Harry Potter and the Deathly Hallows Part II

When the best is left for last.

It is sad for a Harry Potter fan like me that it all ends with the Deathly Hallows II. There goes the anxiety and the excitement which arrives with the release of the each movie of the series. But it is probably for the best. It is always better when we know the right time to let go off things we love. So there I was in the houseful theatre eagerly waiting for the beginning of the end.

The finale of J.K Rowling’s Harry Potter and the Deathly Hallows had been split into two parts. While the first part was slow, with Harry, Ron and Hermione grasping at the straws, struggling with their friendship and their lack of direction, the second part is fast paced and has shown the trio’s bond stronger than ever. The finale is a treat for all the committed Harry Potter fans and it can also put the new comers in their seat.

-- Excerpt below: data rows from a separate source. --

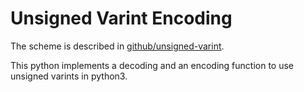 # Unsigned Varint Encoding

The scheme is described in [github/unsigned-varint](https://github.com/multiformats/unsigned-varint).

This python implements a decoding and an encoding function to use unsigned varints in python3.
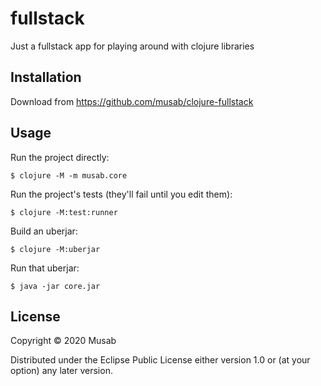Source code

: # fullstack

Just a fullstack app for playing around with clojure libraries

## Installation

Download from https://github.com/musab/clojure-fullstack

## Usage

Run the project directly:

    $ clojure -M -m musab.core

Run the project's tests (they'll fail until you edit them):

    $ clojure -M:test:runner

Build an uberjar:

    $ clojure -M:uberjar

Run that uberjar:

    $ java -jar core.jar

## License

Copyright © 2020 Musab

Distributed under the Eclipse Public License either version 1.0 or (at
your option) any later version.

The movie is just over two hours in length, making it the shortest of all the Harry Potter series but still the best so far. The story picks up just where the first half ends. The three sorcerers are on their quest for the remaining horcruxes, objects that contain pieces of Lord Voldemort’s dark soul. During the search, the trio find themselves in dangerous situations, managing escapes and donning disguises. All the action is set at a tremendous pace which succeeds in giving one an adrenaline rush, but it also comes with the ever-so-prized special moments of the beloved characters. There are the classic punch lines which we are accustomed to in a Potter film, in addition to those magical moments like the kiss between Ron and Hermione. Director David Yates has not failed to give us those shining instances that we so adore. The escape from Gringotts on a dragon is simply breathtaking and the final battle at Hogwarts is totally epic. Every actor has played his/her part marvelously, as they always have. Ron and Hermione are at their best and so are the rest of the Hogwarts members. We have seen the trio literally grow up on screen and they have matured not only as wizards but also as individual actors in their own right.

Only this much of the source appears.